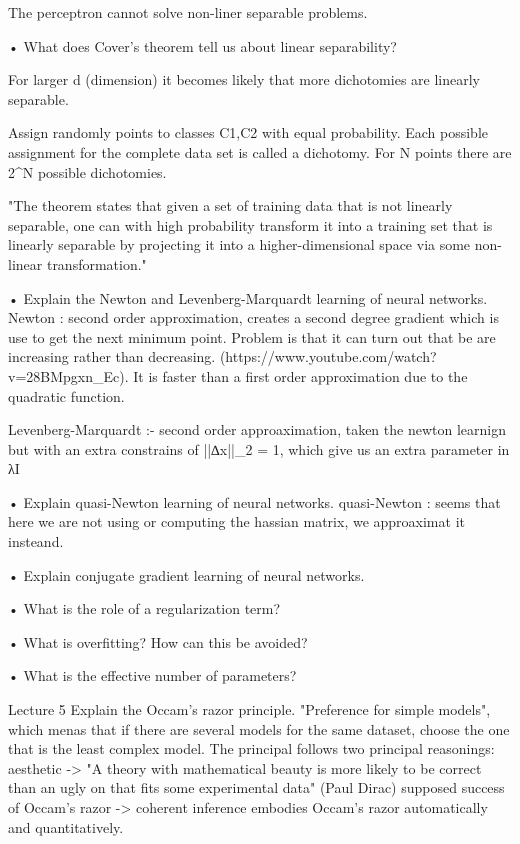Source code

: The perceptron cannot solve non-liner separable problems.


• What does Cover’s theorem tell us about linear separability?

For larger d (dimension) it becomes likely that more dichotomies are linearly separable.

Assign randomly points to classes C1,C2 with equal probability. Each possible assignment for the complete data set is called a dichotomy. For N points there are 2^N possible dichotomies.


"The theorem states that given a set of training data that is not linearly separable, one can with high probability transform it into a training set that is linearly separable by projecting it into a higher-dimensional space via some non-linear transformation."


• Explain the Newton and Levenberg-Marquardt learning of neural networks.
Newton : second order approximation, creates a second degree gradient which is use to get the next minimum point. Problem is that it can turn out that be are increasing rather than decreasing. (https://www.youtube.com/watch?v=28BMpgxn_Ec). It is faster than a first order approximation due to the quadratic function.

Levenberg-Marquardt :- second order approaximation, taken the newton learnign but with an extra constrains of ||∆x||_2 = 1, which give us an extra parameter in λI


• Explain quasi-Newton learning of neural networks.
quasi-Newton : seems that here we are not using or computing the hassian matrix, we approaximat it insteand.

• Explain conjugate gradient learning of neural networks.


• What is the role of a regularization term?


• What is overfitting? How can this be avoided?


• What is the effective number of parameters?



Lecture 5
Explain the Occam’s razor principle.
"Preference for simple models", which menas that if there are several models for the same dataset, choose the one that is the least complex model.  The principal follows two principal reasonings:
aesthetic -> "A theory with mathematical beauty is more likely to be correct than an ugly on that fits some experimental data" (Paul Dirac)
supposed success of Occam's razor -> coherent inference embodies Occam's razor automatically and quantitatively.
____
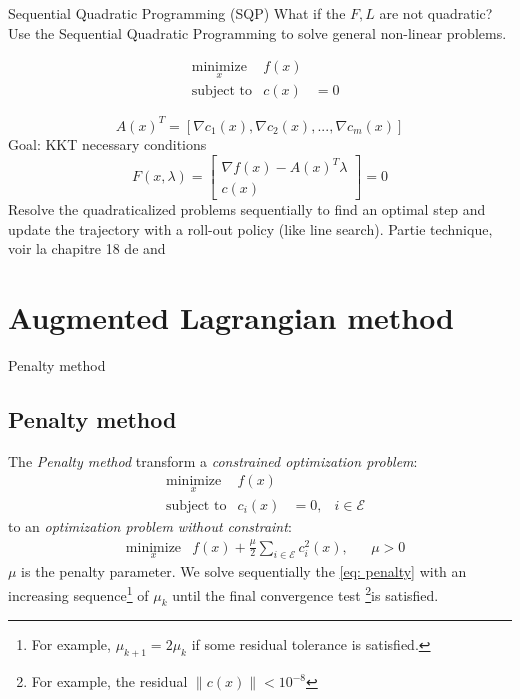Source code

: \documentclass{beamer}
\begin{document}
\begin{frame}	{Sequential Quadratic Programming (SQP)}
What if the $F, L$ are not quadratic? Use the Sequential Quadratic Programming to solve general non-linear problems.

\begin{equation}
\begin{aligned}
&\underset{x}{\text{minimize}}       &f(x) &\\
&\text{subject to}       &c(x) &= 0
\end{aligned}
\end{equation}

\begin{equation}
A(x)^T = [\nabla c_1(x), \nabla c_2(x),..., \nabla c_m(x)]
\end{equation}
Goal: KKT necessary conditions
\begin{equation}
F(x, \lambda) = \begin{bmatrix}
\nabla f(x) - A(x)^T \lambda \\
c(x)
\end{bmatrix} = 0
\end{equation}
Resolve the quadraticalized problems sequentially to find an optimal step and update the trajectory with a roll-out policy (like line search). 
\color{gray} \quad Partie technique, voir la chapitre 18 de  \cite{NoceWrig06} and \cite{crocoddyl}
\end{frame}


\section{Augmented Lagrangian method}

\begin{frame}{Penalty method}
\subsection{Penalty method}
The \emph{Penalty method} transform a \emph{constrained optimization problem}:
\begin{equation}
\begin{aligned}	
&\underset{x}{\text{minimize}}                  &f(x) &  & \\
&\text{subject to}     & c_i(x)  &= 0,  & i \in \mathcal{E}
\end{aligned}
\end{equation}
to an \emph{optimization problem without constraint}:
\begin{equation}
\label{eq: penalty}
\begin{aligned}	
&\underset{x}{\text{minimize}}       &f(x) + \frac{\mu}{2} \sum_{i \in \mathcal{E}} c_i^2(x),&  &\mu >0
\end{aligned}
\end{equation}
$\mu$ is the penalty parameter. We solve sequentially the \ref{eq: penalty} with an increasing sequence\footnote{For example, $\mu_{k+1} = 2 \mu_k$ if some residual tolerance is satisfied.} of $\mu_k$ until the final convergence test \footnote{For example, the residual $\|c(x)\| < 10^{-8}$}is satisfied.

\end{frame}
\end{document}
____
[Task item]:
Check each line of the material for the word "Occam". Copy the ones that have it.

[The answer]:
Explain the Occam’s razor principle.
supposed success of Occam's razor -> coherent inference embodies Occam's razor automatically and quantitatively.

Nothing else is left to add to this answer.